On the role of the interface in the mechanical and electronic properties of BCN monolayers

BCN monolayers are heterostructures composed of graphene and hexagonal boron nitride (h-BN) connected in-plane by covalent bonds. Previous research revealed that altering the proportion of graphene and h-BN enables the control of the resulting material's properties. However, less attention has been devoted to the role of the bonds that constitute the interface. In this work, we employ Density Functional Theory calculations to investigate the interface. We first characterize the force response of the CC, BN, CN, and BC bond types that comprise the material.
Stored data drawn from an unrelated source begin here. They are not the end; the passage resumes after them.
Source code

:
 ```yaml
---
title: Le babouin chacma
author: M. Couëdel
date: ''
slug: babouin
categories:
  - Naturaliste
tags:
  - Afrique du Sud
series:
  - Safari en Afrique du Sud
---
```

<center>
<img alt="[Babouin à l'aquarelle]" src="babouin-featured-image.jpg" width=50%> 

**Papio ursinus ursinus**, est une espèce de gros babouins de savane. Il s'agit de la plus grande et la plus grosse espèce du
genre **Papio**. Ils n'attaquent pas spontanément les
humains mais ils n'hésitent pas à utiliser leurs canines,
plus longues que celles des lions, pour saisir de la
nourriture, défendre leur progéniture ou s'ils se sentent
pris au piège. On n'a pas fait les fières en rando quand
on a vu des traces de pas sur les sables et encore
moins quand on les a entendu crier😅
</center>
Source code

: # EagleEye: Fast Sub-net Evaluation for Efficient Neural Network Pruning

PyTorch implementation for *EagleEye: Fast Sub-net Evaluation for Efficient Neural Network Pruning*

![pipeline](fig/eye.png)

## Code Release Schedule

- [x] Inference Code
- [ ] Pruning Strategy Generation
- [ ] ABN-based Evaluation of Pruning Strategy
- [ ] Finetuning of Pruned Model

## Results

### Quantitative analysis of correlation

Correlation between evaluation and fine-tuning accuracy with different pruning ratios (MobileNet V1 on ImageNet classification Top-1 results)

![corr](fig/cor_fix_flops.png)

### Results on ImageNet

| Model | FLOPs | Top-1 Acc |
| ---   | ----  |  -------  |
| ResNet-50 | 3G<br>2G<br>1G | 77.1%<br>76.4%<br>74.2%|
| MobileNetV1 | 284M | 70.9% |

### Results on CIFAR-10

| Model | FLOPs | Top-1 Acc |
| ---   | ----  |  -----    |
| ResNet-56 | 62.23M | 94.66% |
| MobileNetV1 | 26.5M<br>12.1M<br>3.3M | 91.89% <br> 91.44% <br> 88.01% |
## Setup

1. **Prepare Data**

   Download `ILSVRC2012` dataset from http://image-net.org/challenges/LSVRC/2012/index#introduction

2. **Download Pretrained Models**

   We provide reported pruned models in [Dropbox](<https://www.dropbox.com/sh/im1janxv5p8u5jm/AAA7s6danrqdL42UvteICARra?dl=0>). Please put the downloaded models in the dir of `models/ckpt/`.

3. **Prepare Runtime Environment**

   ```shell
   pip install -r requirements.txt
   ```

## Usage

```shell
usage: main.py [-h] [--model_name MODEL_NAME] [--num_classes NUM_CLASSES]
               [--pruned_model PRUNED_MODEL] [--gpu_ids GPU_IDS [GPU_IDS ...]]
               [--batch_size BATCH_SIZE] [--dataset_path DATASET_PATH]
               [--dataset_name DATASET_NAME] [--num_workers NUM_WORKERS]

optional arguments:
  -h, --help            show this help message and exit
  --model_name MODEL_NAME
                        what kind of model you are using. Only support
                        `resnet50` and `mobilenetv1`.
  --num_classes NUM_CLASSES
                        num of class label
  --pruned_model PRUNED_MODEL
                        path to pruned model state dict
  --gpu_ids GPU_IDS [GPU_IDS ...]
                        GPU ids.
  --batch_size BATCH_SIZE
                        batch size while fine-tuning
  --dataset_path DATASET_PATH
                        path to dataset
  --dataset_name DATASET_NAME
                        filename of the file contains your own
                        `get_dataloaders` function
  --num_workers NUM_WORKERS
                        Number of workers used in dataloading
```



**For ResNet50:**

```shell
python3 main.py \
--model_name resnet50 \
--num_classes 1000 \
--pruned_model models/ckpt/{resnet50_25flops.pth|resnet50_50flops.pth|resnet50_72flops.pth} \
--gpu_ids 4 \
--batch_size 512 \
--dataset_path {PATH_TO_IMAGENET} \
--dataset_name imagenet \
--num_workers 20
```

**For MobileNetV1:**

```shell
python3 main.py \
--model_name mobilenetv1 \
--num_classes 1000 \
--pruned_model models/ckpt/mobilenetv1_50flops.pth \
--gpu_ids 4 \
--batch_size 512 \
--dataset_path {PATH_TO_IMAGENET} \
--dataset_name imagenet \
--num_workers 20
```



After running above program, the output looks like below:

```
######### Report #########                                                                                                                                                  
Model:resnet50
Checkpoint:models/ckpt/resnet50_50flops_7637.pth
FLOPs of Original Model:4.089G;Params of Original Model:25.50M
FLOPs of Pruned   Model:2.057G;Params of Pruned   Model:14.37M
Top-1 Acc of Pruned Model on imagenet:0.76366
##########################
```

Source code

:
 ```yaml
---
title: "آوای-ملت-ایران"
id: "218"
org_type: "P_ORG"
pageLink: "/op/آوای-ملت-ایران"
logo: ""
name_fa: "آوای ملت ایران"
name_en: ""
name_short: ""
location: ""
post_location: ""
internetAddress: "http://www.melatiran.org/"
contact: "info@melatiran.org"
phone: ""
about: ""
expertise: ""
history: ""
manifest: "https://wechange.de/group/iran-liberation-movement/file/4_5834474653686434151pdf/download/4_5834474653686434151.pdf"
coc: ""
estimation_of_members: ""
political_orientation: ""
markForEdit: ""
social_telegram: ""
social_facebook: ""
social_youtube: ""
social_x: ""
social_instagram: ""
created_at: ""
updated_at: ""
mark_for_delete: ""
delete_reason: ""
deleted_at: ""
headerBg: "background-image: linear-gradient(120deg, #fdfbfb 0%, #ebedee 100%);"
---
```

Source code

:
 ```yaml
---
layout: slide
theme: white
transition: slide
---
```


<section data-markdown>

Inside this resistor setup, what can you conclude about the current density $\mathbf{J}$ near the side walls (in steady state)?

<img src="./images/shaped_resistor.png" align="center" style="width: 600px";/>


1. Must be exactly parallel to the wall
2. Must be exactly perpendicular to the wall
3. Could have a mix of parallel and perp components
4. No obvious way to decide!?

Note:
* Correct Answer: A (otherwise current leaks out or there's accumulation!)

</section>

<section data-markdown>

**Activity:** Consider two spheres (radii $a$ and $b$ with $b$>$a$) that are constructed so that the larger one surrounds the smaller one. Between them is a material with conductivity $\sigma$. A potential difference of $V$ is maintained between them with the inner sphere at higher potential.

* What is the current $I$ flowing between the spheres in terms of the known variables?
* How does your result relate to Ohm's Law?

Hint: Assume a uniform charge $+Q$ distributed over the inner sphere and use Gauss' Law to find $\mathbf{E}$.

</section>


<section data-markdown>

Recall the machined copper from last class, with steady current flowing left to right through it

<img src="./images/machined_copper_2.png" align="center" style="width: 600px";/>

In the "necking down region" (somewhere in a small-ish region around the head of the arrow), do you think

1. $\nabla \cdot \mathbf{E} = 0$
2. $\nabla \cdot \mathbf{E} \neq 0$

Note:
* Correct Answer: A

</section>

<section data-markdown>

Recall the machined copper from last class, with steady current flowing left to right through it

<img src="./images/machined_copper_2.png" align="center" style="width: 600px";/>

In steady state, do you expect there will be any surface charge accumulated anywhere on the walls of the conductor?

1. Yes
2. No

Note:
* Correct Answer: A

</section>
Our results reveal that the CB bond is the weakest of the four, leading us to design monolayers with and without CB bonds. Results from stress-strain calculations show that removing the CB bond increases the material's stiffness. On the other hand, the ultimate strength of the BCN monolayer with a modified interface increased or decreased depending on the elongation direction, as stress can become concentrated in the stiff CN bonds. Regarding the electronic properties, the composition changes at the interface shifted the Fermi energy, transforming the hybrid structure from a semiconductor to a metal. This work shows the importance of the bond types at the graphene/h-BN interface to the mechanical and electronic properties of the resulting BCN monolayer, revealing another tool that can be employed to manipulate the properties of two-dimensional materials.